Владимир Эрль рассказал такую историю, связанную с Леонидом Аронзоном: «О суициде он говорил всегда, с первого момента нашего знакомства. Помню, ещё в 65 году он мне сказал: «Володя, ведь понятно, что нам впереди ничего не светит. Пока всё это делается (имея в виду советскую систему), нам всё равно не удастся ни напечататься, ни жить по-человечески. Давай напишем коллективное письмо: пускай нас расстреляют к чёртовой матери. Всё равно мы будем внутренними врагами до конца своих дней».

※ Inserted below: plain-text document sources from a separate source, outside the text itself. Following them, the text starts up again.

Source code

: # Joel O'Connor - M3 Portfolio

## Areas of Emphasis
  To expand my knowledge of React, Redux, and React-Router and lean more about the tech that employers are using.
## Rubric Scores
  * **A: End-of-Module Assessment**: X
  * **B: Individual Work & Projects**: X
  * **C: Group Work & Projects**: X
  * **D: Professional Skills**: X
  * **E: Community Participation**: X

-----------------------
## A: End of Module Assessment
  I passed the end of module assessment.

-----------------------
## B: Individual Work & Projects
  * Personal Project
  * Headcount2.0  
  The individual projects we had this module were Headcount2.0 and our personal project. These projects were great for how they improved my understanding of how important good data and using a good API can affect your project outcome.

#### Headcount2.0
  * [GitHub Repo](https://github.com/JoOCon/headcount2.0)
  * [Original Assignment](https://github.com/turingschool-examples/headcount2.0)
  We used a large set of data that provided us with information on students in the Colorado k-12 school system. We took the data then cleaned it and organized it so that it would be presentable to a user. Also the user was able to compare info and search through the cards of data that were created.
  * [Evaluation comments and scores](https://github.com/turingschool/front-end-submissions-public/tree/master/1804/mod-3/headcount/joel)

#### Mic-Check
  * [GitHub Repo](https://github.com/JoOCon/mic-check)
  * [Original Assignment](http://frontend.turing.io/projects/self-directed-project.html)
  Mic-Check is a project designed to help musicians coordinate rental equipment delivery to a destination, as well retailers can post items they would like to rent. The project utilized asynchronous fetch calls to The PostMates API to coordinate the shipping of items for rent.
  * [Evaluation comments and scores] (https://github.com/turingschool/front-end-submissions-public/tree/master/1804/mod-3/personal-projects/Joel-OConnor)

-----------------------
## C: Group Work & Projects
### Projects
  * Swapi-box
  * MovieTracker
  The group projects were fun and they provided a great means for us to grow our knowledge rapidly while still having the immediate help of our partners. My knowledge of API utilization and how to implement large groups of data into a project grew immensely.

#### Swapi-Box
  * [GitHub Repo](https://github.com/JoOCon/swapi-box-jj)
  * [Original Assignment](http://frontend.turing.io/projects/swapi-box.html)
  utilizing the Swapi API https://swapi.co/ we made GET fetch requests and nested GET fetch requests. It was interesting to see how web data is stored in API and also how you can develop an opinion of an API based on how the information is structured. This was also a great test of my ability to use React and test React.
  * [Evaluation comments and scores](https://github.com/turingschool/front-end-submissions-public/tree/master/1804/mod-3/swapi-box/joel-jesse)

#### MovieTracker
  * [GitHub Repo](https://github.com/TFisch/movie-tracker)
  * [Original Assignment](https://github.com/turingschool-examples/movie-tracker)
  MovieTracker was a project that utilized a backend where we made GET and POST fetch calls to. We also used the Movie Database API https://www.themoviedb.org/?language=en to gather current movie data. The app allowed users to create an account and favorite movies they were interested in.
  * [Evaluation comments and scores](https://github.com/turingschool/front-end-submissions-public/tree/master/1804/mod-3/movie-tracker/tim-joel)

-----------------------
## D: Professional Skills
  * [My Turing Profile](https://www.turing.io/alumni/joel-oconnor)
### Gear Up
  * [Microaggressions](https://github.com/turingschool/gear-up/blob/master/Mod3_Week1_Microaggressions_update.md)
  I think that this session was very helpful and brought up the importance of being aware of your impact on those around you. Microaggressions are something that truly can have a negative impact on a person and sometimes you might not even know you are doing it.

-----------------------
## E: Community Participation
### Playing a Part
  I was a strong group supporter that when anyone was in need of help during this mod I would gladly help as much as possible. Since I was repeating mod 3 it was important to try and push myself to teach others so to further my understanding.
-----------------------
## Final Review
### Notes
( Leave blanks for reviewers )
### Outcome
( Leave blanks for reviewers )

Нет, про ад и его адские боли Аронзон знал слишком много. Он не игнорировал ад, а выворачивал наизнанку. Таким образом, и рождались строки: «Приближаются ночью друг к другу мосты, // и садов и церквей блекнет лучшее золото. // Сквозь пейзажи в постель ты идёшь, это ты // к моей жизни, как бабочка, насмерть приколота».

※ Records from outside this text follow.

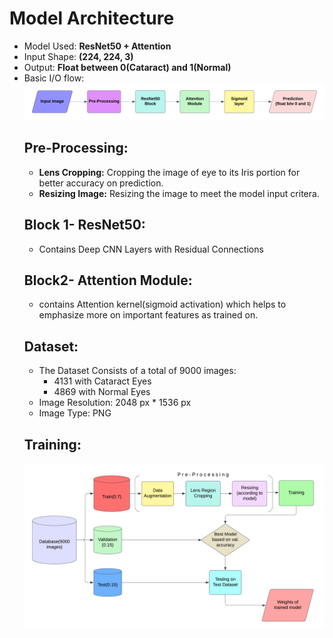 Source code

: # Model Architecture
- Model Used: **ResNet50 + Attention**
- Input Shape: **(224, 224, 3)**
- Output: **Float between 0(Cataract) and 1(Normal)**
- Basic I/O flow: 
    ![alt text](https://github.com/Tanishq-Godha/Cataract_Detection/blob/master/Docs/images/Copy%20of%20SIDDHI_flowchart(1).png?raw=true)
    ## Pre-Processing:
    - **Lens Cropping:** Cropping the image of eye to its Iris portion for better accuracy on prediction.
    - **Resizing Image:** Resizing the image to meet the model input critera.  
	## Block 1- ResNet50:
	- Contains Deep CNN Layers with Residual Connections 
	## Block2- Attention Module:
	- contains Attention kernel(sigmoid activation) which helps to emphasize more on important features as trained on.
	## Dataset:
	- The Dataset Consists of a total of 9000 images:
		+ 4131 with Cataract Eyes
		+ 4869 with Normal Eyes
	- Image Resolution: 2048 px * 1536 px
	- Image Type: PNG
	## Training:
	![alt text](https://github.com/Tanishq-Godha/Cataract_Detection/blob/master/Docs/images/SIDDHI_flowchart(2).png?raw=true)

Об этом чуть подробнее - в документальном фильме Максима Якубсона (ВГИК, мастерская режиссёра Марлена Хуциева), снятого в 1997 году. Якубсон снимает свои фильмы о людях из «параллельных вселенных» - Роальде Мандельштаме, о Павле Адельгейме… И когда мы читаем слова вдовы Аронзона Риты Аронзон-Пуришинской: «Я в жизни не встречала человека более весёлого, остроумного и обаятельного, чем он», то поверить в это помогают оставшиеся стихи. Объяснение у самого Аронзона было такое: «Мое веселье - вдохновенье…» Веселье было своего рода производственной необходимостью и жизненной силой.

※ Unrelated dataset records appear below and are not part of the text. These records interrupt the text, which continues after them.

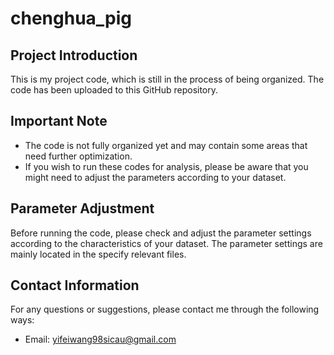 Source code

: # chenghua_pig

## Project Introduction
This is my project code, which is still in the process of being organized. The code has been uploaded to this GitHub repository.

## Important Note
- The code is not fully organized yet and may contain some areas that need further optimization.
- If you wish to run these codes for analysis, please be aware that you might need to adjust the parameters according to your dataset.

## Parameter Adjustment
Before running the code, please check and adjust the parameter settings according to the characteristics of your dataset. The parameter settings are mainly located in the specify relevant files.

## Contact Information
For any questions or suggestions, please contact me through the following ways:
- Email: yifeiwang98sicau@gmail.com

…Июль. Воздухоплаванье. Объём
обугленного бора. Редколесье.
Его просветы, как пролёты лестниц.
Олений мох и стебли надо лбом.
Кусты малины. Папоротник, змей
пристанище. Синюшные стрекозы.
Колодезная тишь. Свернувшиеся розы.
Сырые пни. И разъярённый шмель…
Неизбежные бабочки здесь тоже появляются. Это тяга к прекрасному в чистом виде. Подходящие цитаты у Аронзона отыскиваются легко и просто:
«В каждом сквере деревья, должно быть, теперь прекрасны», «Как счастливо опять спуститься в сад…». Или самое-самое убедительное: «Хандра ли, радость – всё одно: // кругом красивая погода!» Другой погоды просто не бывает. Неизбежность красоты обнадёживает. Проскальзывает шутливая жизнерадостность, вполне обэриутская («Как летом хорошо – кругом весна!..») Но откуда-то всё время выскальзывает страшный вопрос – один и тот же, про жизнь: «Цветок воздушный, без корней, // вот бабочка моя ручная. // Вот жизнь дана, что делать с ней?»
Леонид Аронзон.
Когда корни в небе, а не в земле, такие вопросы неизбежны. Земли много, а неба – мало («Несчастно как-то в Петербурге. //Посмотришь в небо – где оно?..» Хочется возвысится, а не опустится («На гебесах безлюдье и мороз, // на глубину ушло число бессмертных, // но караульный ангел стужу терпит, // невысоко петляя между звёзд…»)
И как спасение - живительная любовь, соединяющая небо и землю («Красавица, богиня, ангел мой, // исток и устье всех моих раздумий, // ты летом мне ручей, ты мне огонь зимой, // я счастлив оттого, что я не умер…»)Любовь как оправдание жизни.
В фильме Максима Якубсона звучат слова жены Аронзона Риты, обращённые к мужу: «Лёнька, камушек ты мой драгоценный…» Лучшие стихи Леонида Аронзона – россыпь драгоценных камней, хотя ещё лучше сравнить их с бабочками («Всюду бабочки лесные - неба лёгкие кусочки…») Его стихи – лёгкие кусочки неба. Так рождается чувство полёта.